I was trying to understand what is going on with sklearn's jaccard_score.
This is the result I got
1. jaccard_score([0 1 1], [1 1 1])
0.6666666666666666
2. jaccard_score([1 1 0], [1 0 0])
0.5
3. jaccard_score([1 1 0], [1 0 1])
0.3333333333333333
I understand that the formula is
intersection / size of A + size of B - intersection
I thought the last one should give me 0.2 because the overlap is 1 and total number of entries is 6 resulting 1/5. but I got 0.33333...
Can anyone explain how sklearn calculates jaccard_score?
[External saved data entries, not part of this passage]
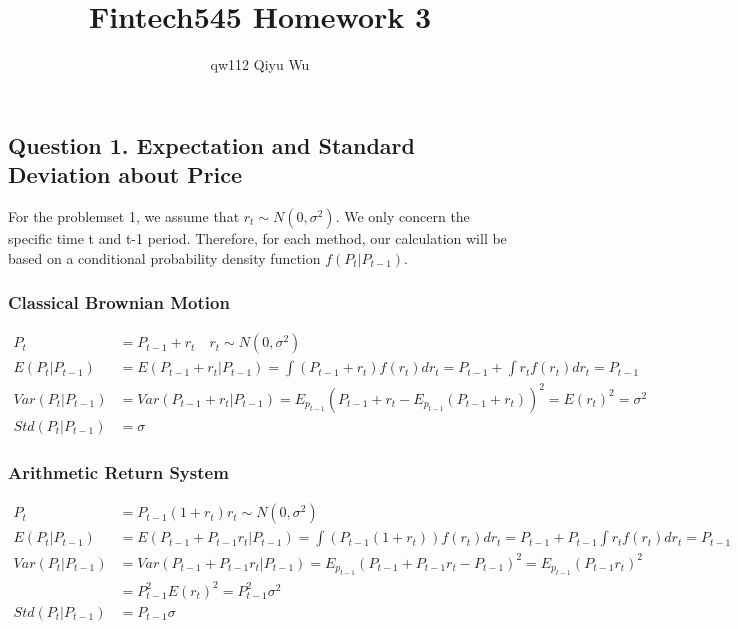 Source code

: \documentclass[a4paper,12pt]{article}
\title{Fintech545 Homework 3}
\author{qw112 Qiyu Wu}
\date{}
\begin{document}
\maketitle
\subsection*{Question 1. Expectation and Standard Deviation about Price}
For the problemset 1, we assume that $r_{t}\sim N(0,\sigma^2)$. We only concern the specific time t and t-1 period.
Therefore, for each method, our calculation will be based on a conditional probability density function $f(P_{t}|P_{t-1})$.

\subsubsection*{Classical Brownian Motion}
\begin{displaymath}
    \begin{split}
        P_t &= P_{t-1} + r_{t} \quad r_{t}\sim N(0,\sigma^2)\\
        E(P_t|P_{t-1}) &= E(P_{t-1}+r_{t}|P_{t-1}) = \int (P_{t-1}+r_{t})f(r_{t})dr_{t} = P_{t-1} + \int r_{t}f(r_{t})dr_{t} = P_{t-1}\\
        Var(P_t|P_{t-1}) &= Var(P_{t-1}+r_{t}|P_{t-1}) = E_{p_{t-1}}(P_{t-1}+r_{t}-E_{p_{t-1}}(P_{t-1}+r_{t}))^{2} = E(r_{t})^2 = \sigma^{2}\\
        Std(P_t|P_{t-1}) &= \sigma
    \end{split}
\end{displaymath}

\subsubsection*{Arithmetic Return System}
\begin{displaymath}
    \begin{split}
        P_t &= P_{t-1}(1+r_{t}) r_{t} \sim N(0,\sigma^2)\\
        E(P_t|P_{t-1}) &= E(P_{t-1}+P_{t-1}r_{t}|P_{t-1})=  \int (P_{t-1}(1+r_{t}))f(r_{t})dr_{t} = P_{t-1}+P_{t-1}\int r_{t}f(r_{t})dr_{t} = P_{t-1}\\
        Var(P_t|P_{t-1}) &= Var(P_{t-1}+P_{t-1}r_{t}|P_{t-1}) = E_{p_{t-1}}(P_{t-1}+P_{t-1}r_{t}-P_{t-1})^{2} = E_{p_{t-1}}(P_{t-1}r_{t})^2\\
         &= P_{t-1}^{2}E(r_{t})^{2} = P_{t-1}^{2}\sigma^{2}\\
        Std(P_t|P_{t-1}) &= P_{t-1}\sigma
    \end{split}
\end{displaymath}
\end{document}
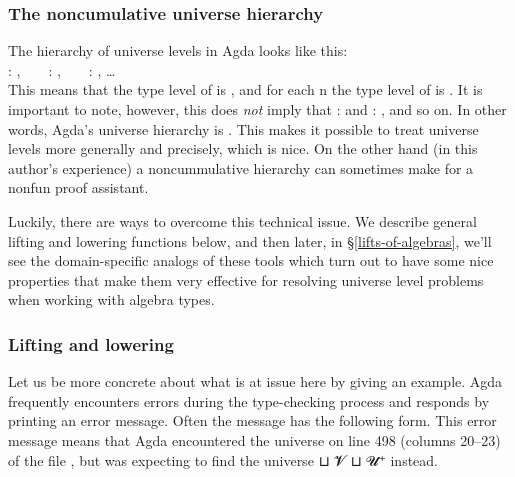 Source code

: \subsubsection{The noncumulative universe hierarchy}\label{the-noncumulative-hierarchy}

The hierarchy of universe levels in Agda looks like this:\\[-4pt]

 \as :  , ~ ~  \as :  , ~ ~  \as :  , \ldots{}\\[4pt]
This means that the type level of  is , and for each \ab n the type level of  is .
It is important to note, however, this does \emph{not} imply that  \as :  and  \as : , and so on. In other words, Agda's universe hierarchy is . This makes it possible to treat universe levels more generally and precisely, which is nice. On the other hand (in this author's experience) a noncummulative hierarchy can sometimes make for a nonfun proof assistant.

Luckily, there are ways to overcome this technical issue. We describe general lifting and lowering functions below, and then later, in \S\ref{lifts-of-algebras},
we'll see the domain-specific analogs of these tools which turn out to have some nice properties that make them very effective for resolving universe level problems when working with algebra types.

\subsubsection{Lifting and lowering}\label{lifting-and-lowering}

Let us be more concrete about what is at issue here by giving an example. Agda frequently encounters errors during the type-checking process and responds by printing an error message. Often the message has the following form.
{\color{red}{\small
\begin{verbatim}
  Algebras.lagda:498,20-23 𝓤 != 𝓞 ⊔ 𝓥 ⊔ 𝓤 ⁺ when checking that... has type...
\end{verbatim}}}
\noindent This error message means that Agda encountered the universe  on line 498 (columns 20--23) of the file , but was expecting to find the universe  \aop ⊔ \ab 𝓥 \aop ⊔ \ab 𝓤\af ⁺ instead.

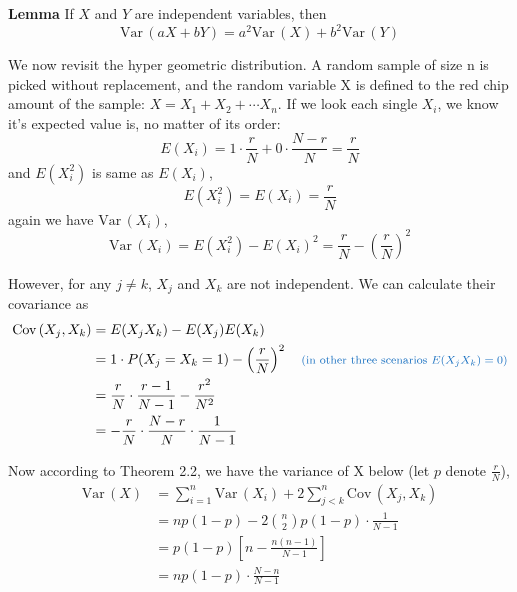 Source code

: \documentclass[11pt]{article}
\def\Var{{\textrm{Var}}\,}
\def\Cov{{\textrm{Cov}}\,}
\begin{document}
\begin{tcolorbox}[
	enhanced, 
	width=\textwidth, 
	fontupper=\normalsize,%
	drop fuzzy shadow southwest,
	boxrule=0.4pt,
	sharp corners,
	colframe=yellow!80!black,
	colback=yellow!10]
	
\textbf{\color{RoyalBlue} Lemma} \quad If $X$ and $Y$ are independent variables, then
\[ 
\Var (aX + bY) = a^2 \Var(X) + b^2 \Var(Y)
\]

\end{tcolorbox}

We now revisit the hyper geometric distribution.  A random sample of size n is picked without replacement,  and the random variable X is defined to the red chip amount of the sample: $X = X_1 + X_2 + \cdots X_n$.  If we look each single $X_i$,  we know it's expected value is, no matter of its order:
\[ E(X_i) = 1 \cdot \frac{r}{N} + 0 \cdot \frac{N-r}{N} = \frac{r}{N} \]
and $E(X_i^2)$ is same as $E(X_i)$,
\[ E(X_i^2) = E(X_i) = \frac{r}{N} \]
again we have $\Var (X_i)$,
\[ \Var (X_i) = E(X_i^2)-E(X_i)^2= \frac{r}{N} - \left( \frac{r}{N} \right)^2 \]


However,  for any $j \neq k$, $X_j$ and $X_k$ are not independent.  We can calculate their covariance as
\[
\begin{aligned}
\Cov(X_j, X_k) 
&= E(X_jX_k) - E(X_j)E(X_k) \\
&= 1 \cdot P(X_j=X_k=1) - \left( \frac{r}{N} \right)^2 \quad \text{\color{RoyalBlue} \footnotesize (in other three scenarios $E(X_jX_k)=0$)} \\
&= \frac{r}{N} \cdot \frac{r-1}{N-1} - \frac{r^2}{N^2}   \\
&= - \frac{r}{N} \cdot \frac{N-r}{N} \cdot \frac{1}{N-1} \\
\end{aligned} 
\]

Now according to Theorem 2.2,  we have the variance of X below (let $p$ denote $\displaystyle \frac{r}{N}$),
\[
\begin{aligned}
\Var (X) 
&= \sum _{i=1} ^n \Var (X_i) + 2 \sum _{j<k} ^n \Cov(X_j, X_k) \\
&= np(1-p) - 2 \binom {n}{2} p(1-p) \cdot \frac{1}{N-1} \\
&= p(1-p) \left[ n - \frac{n(n-1)}{N-1} \right] \\
&= np(1-p) \cdot \frac{N-n}{N-1} \\
\end{aligned} 
\]









\clearpage

\printbibliography [title={Reference}]


\end{document}
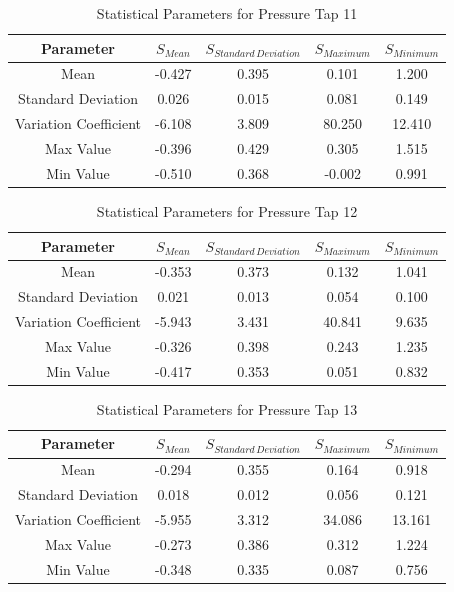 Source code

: \documentclass[11pt,a4paper,titlepage]{report}
\begin{document}
\begin{appendix}
\begin{table}[h]
\begin{tabular}{c|c|c|c|c}
   Parameter  & $S_{Mean}$ & $S_{Standard\,Deviation}$ & $S_{Maximum}$ &	$S_{Minimum}$ \\
    \hline
  Mean                  & -0.427 & 0.395 & 0.101  & 1.200  \\
Standard Deviation    & 0.026  & 0.015 & 0.081  & 0.149  \\
Variation Coefficient & -6.108 & 3.809 & 80.250 & 12.410 \\
Max Value             & -0.396 & 0.429 & 0.305  & 1.515  \\
Min Value             & -0.510 & 0.368 & -0.002 & 0.991 
    \end{tabular}
    \caption{Statistical Parameters for Pressure Tap 11}
    \label{tab:wind statistical parameters 11}
\end{table}
\begin{table}[h]
    \centering
    \begin{tabular}{c|c|c|c|c}
   Parameter  & $S_{Mean}$ & $S_{Standard\,Deviation}$ & $S_{Maximum}$ &	$S_{Minimum}$ \\
    \hline
   Mean                  & -0.353 & 0.373 & 0.132  & 1.041 \\
Standard Deviation    & 0.021  & 0.013 & 0.054  & 0.100 \\
Variation Coefficient & -5.943 & 3.431 & 40.841 & 9.635 \\
Max Value             & -0.326 & 0.398 & 0.243  & 1.235 \\
Min Value             & -0.417 & 0.353 & 0.051  & 0.832
    \end{tabular}
    \caption{Statistical Parameters for Pressure Tap 12}
    \label{tab:wind statistical parameters 12}
\end{table}
\begin{table}[h]
    \centering
    \begin{tabular}{c|c|c|c|c}
   Parameter  & $S_{Mean}$ & $S_{Standard\,Deviation}$ & $S_{Maximum}$ &	$S_{Minimum}$ \\
    \hline
Mean                  & -0.294 & 0.355 & 0.164  & 0.918  \\
Standard Deviation    & 0.018  & 0.012 & 0.056  & 0.121  \\
Variation Coefficient & -5.955 & 3.312 & 34.086 & 13.161 \\
Max Value             & -0.273 & 0.386 & 0.312  & 1.224  \\
Min Value             & -0.348 & 0.335 & 0.087  & 0.756 
    \end{tabular}
    \caption{Statistical Parameters for Pressure Tap 13}

\end{table}
\end{appendix}
\end{document}
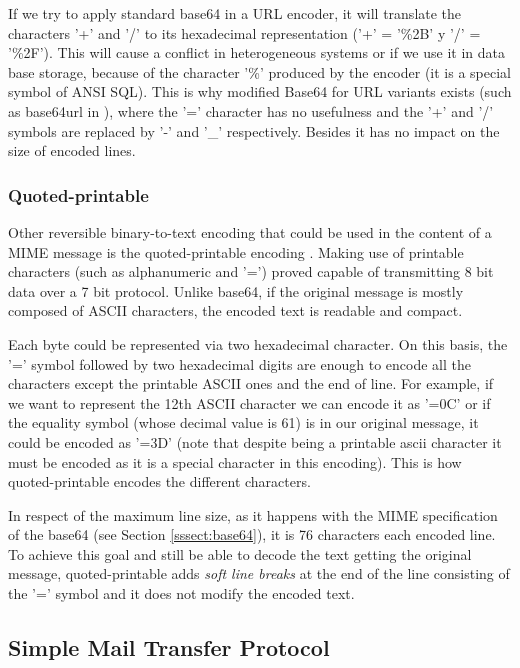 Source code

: If we try to apply standard base64 in a URL encoder, it will translate the characters '+' and '/' to its hexadecimal representation ('+' = '\%2B' y '/' = '\%2F'). This will cause a conflict in heterogeneous systems or if we use it in data base storage, because of the character '\%' produced by the encoder (it is a special symbol of ANSI SQL). This is why modified Base64 for URL variants exists (such as base64url in \cite{rfc4648}), where the '=' character has no usefulness and the '+' and '/' symbols are replaced by '-' and '\_' respectively. Besides it has no impact on the size of encoded lines.

\subsubsection{Quoted-printable} \label{sssect:quot-p}
Other reversible binary-to-text encoding that could be used in the content of a MIME message is the quoted-printable encoding \citep{wikiquotprint, rfc1521}. Making use of printable characters (such as alphanumeric and '=') proved capable of transmitting 8 bit data over a 7 bit protocol. Unlike base64, if the original message is mostly composed of ASCII characters, the encoded text is readable and compact.

Each byte could be represented via two hexadecimal character. On this basis, the '=' symbol followed by two hexadecimal digits are enough to encode all the characters except the printable ASCII ones and the end of line. For example, if we want to represent the 12th ASCII character we can encode it as '=0C' or if the equality symbol (whose decimal value is 61) is in our original message, it could be encoded as '=3D' (note that despite being a printable ascii character it must be encoded as it is a special character in this encoding). This is how quoted-printable encodes the different characters.

In respect of the maximum line size, as it happens with the MIME specification of the base64 (see Section \ref{sssect:base64}), it is 76 characters each encoded line. To achieve this goal and still be able to decode the text getting the original message, quoted-printable adds \textit{soft line breaks} at the end of the line consisting of the '=' symbol and it does not modify the encoded text.

\subsection{Simple Mail Transfer Protocol} \label{ssect:smtp}

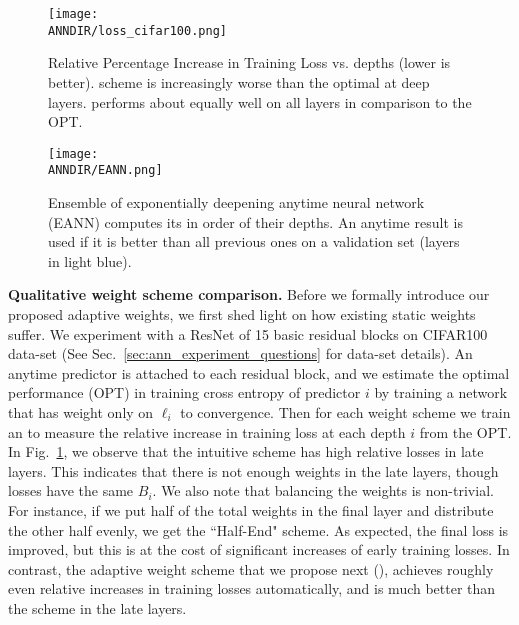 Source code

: \begin{figure}
    \centering
        \texttt{[image: \\ANNDIR/loss\_cifar100.png]}
    \caption{Relative Percentage Increase in Training Loss vs. depths (lower is better). \const scheme is increasingly worse than the optimal at deep layers. \adaloss performs about equally well on all layers in comparison to the OPT.}
    \label{fig:loss_cifar100}
\end{figure}

\begin{figure}
    \centering
    \texttt{[image: \\ANNDIR/EANN.png]}
    \caption{ Ensemble of exponentially deepening anytime neural network (EANN) computes its \anns in order of their depths. An anytime result is used if it is better than all previous ones on a validation set (layers in light blue).} 
     \label{fig:eann}
\end{figure}
    


\textbf{Qualitative weight scheme comparison.} Before we formally introduce our proposed adaptive weights, we first shed light on how existing static weights suffer. We experiment with a ResNet of 15 basic residual blocks on CIFAR100~\cite{cifar} data-set (See Sec.~\ref{sec:ann_experiment_questions} for data-set details). An anytime predictor is attached to each residual block, and we estimate the optimal performance (OPT) in training cross entropy of predictor $i$ by training a network that has weight only on $\ell_i$ to convergence. Then for each weight scheme we train an \ann to measure the relative increase in training loss at each depth $i$ from the OPT. In Fig.~\ref{fig:loss_cifar100}, we observe that the intuitive \const scheme has high relative losses in late layers. This indicates that there is not enough weights in the late layers, though losses have the same $B_i$.  We also note that balancing the weights is non-trivial. For instance, if we put half of the total weights in the final layer and distribute the other half evenly, we get the ``Half-End" scheme. As expected, the final loss is improved, but this is at the cost of significant increases of early training losses. In contrast, the adaptive weight scheme that we propose next (\adaloss), achieves roughly even relative increases in training losses automatically, and is much better than the \const scheme in the late layers.


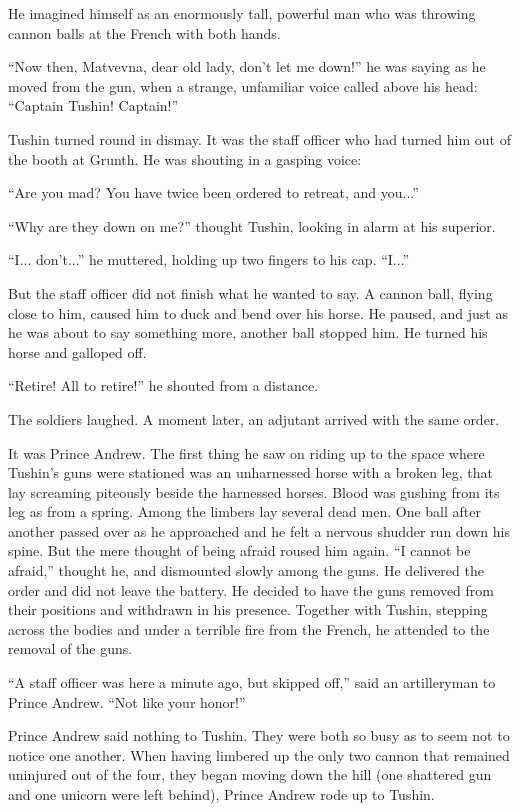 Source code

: He imagined himself as an enormously tall, powerful man who was
throwing cannon balls at the French with both hands.

``Now then, Matvevna, dear old lady, don't let me down!'' he was
saying as he moved from the gun, when a strange, unfamiliar voice
called above his head: ``Captain Tushin! Captain!''

Tushin turned round in dismay. It was the staff officer who had
turned him out of the booth at Grunth. He was shouting in a
gasping voice:

``Are you mad? You have twice been ordered to retreat, and
you...''

``Why are they down on me?'' thought Tushin, looking in alarm at
his superior.

``I... don't...'' he muttered, holding up two fingers to his
cap. ``I...''

But the staff officer did not finish what he wanted to say. A
cannon ball, flying close to him, caused him to duck and bend
over his horse.  He paused, and just as he was about to say
something more, another ball stopped him. He turned his horse and
galloped off.

``Retire! All to retire!'' he shouted from a distance.

The soldiers laughed. A moment later, an adjutant arrived with
the same order.

It was Prince Andrew. The first thing he saw on riding up to the
space where Tushin's guns were stationed was an unharnessed horse
with a broken leg, that lay screaming piteously beside the
harnessed horses.  Blood was gushing from its leg as from a
spring. Among the limbers lay several dead men. One ball after
another passed over as he approached and he felt a nervous
shudder run down his spine. But the mere thought of being afraid
roused him again. ``I cannot be afraid,'' thought he, and
dismounted slowly among the guns. He delivered the order and did
not leave the battery. He decided to have the guns removed from
their positions and withdrawn in his presence. Together with
Tushin, stepping across the bodies and under a terrible fire from
the French, he attended to the removal of the guns.

``A staff officer was here a minute ago, but skipped off,'' said
an artilleryman to Prince Andrew. ``Not like your honor!''

Prince Andrew said nothing to Tushin. They were both so busy as
to seem not to notice one another. When having limbered up the
only two cannon that remained uninjured out of the four, they
began moving down the hill (one shattered gun and one unicorn
were left behind), Prince Andrew rode up to Tushin.


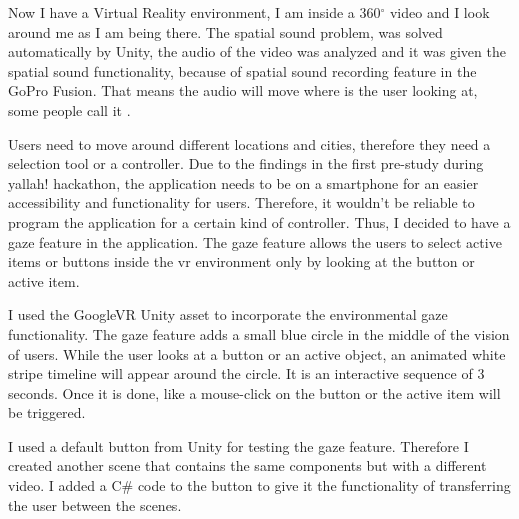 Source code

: Now I have a Virtual Reality environment, I am inside a 360$^{\circ}$ video and I look around me as I am being there. The spatial sound problem, was solved automatically by Unity, the audio of the video was analyzed and it was given the spatial sound functionality, because of spatial sound recording feature in the GoPro Fusion. That means the audio will move where is the user looking at, some people call it .   

Users need to move around different locations and cities, therefore they need a selection tool or a controller. Due to the findings in the first pre-study during \acrfull{yallah!} hackathon, the application needs to be on a smartphone for an easier accessibility and functionality for users. Therefore, it wouldn't be reliable to program the application for a certain kind of controller. Thus, I decided to have a gaze feature in the application. The gaze feature allows the users to select active items or buttons inside the \acrshort{vr} environment only by looking at the button or active item. 


I used the GoogleVR Unity asset to incorporate the environmental gaze functionality. The gaze feature adds a small blue circle in the middle of the vision of users. While the user looks at a button or an active object, an animated white stripe timeline will appear around the circle. It is an interactive sequence of 3 seconds. Once it is done, like a mouse-click on the button or the active item will be triggered. 

I used a default button from Unity for testing the gaze feature. Therefore I created another scene that contains the same components but with a different video. I added a C\# code to the button to give it the functionality of transferring the user between the scenes. 

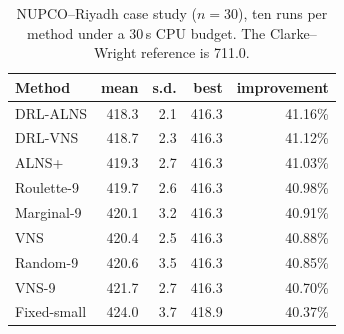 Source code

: \begin{table}[tb]
\centering
\caption{NUPCO--Riyadh case study ($n=30$), ten runs per method under a 30\,s CPU budget. The Clarke--Wright reference is 711.0.}
\label{tab:case}
\small
\begin{tabular}{@{}lrrrr@{}}
\toprule
Method & mean & s.d. & best & improvement \\
\midrule
DRL-ALNS & 418.3 & 2.1 & 416.3 & 41.16\% \\
DRL-VNS & 418.7 & 2.3 & 416.3 & 41.12\% \\
ALNS+ & 419.3 & 2.7 & 416.3 & 41.03\% \\
Roulette-9 & 419.7 & 2.6 & 416.3 & 40.98\% \\
Marginal-9 & 420.1 & 3.2 & 416.3 & 40.91\% \\
VNS & 420.4 & 2.5 & 416.3 & 40.88\% \\
Random-9 & 420.6 & 3.5 & 416.3 & 40.85\% \\
VNS-9 & 421.7 & 2.7 & 416.3 & 40.70\% \\
Fixed-small & 424.0 & 3.7 & 418.9 & 40.37\% \\
\bottomrule
\end{tabular}
\end{table}

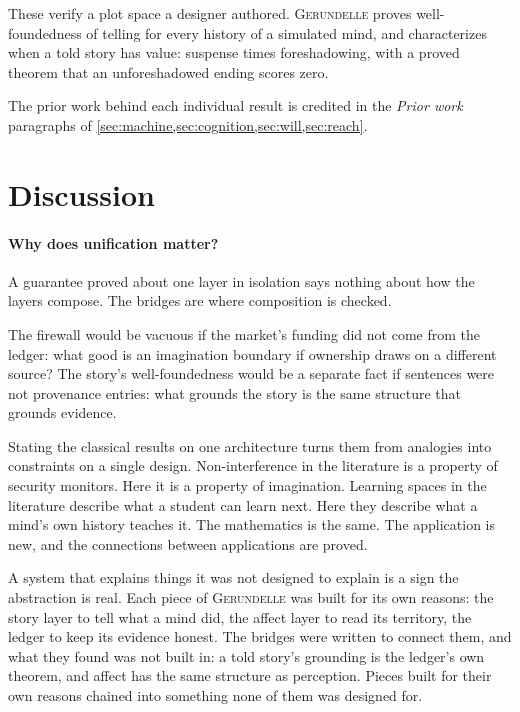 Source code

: \documentclass[11pt]{article}
\newcommand{\gerundelle}{\textsc{Gerundelle}}
\theoremstyle{remark}
\begin{document}
These verify a plot space a designer authored. \gerundelle{} proves well-foundedness of
telling for every history of a simulated mind, and characterizes when a told story has
value: suspense times foreshadowing, with a proved theorem that an unforeshadowed ending
scores zero.

\medskip
The prior work behind each individual result is credited in the \emph{Prior work}
paragraphs of \cref{sec:machine,sec:cognition,sec:will,sec:reach}.

\section{Discussion}
\label{sec:discussion}

\paragraph{Why does unification matter?}

A guarantee proved about one layer in isolation says nothing about how the layers compose.
The bridges are where composition is checked.

The firewall would be vacuous if the market's funding did not come from the ledger: what
good is an imagination boundary if ownership draws on a different source? The story's
well-foundedness would be a separate fact if sentences were not provenance entries: what
grounds the story is the same structure that grounds evidence.

Stating the classical results on one architecture turns them from analogies into
constraints on a single design. Non-interference in the literature is a property of
security monitors. Here it is a property of imagination. Learning spaces in the literature
describe what a student can learn next. Here they describe what a mind's own history
teaches it. The mathematics is the same. The application is new, and the connections between
applications are proved.

A system that explains things it was not designed to explain is a sign the abstraction is
real. Each piece of \gerundelle{} was built for its own reasons: the story layer to tell
what a mind did, the affect layer to read its territory, the ledger to keep its evidence
honest. The bridges were written to connect them, and what they found was not built in: a
told story's grounding is the ledger's own theorem, and affect has the same structure as
perception. Pieces built for their own reasons chained into something none of them was
designed for.
\end{document}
Per sklearn's doc, the jaccard_score
function "is used to compare set of predicted labels for a sample to the corresponding set of labels in y_true
". If the attributes are binary, the computation is based on this using the confusion matrix. Otherwise, the same computation is done using the confusion matrix for each attribute value / class label.
The above definition for binary attributes / classes can be reduced to the set definition as explained in the following.
Assume that there are three records r1
, r2
, and r3
. The vector [0, 1, 1]
and [1, 1, 1]
-- which are true and predicted classes of the records -- can be mapped to two sets {r2, r3}
and {r1, r2, r3}
respectively. Here, each element in the vector represents whether the correponding record exists in the set. The Jaccard similarity of the two sets are the same as the definition of similarity value for two vectors.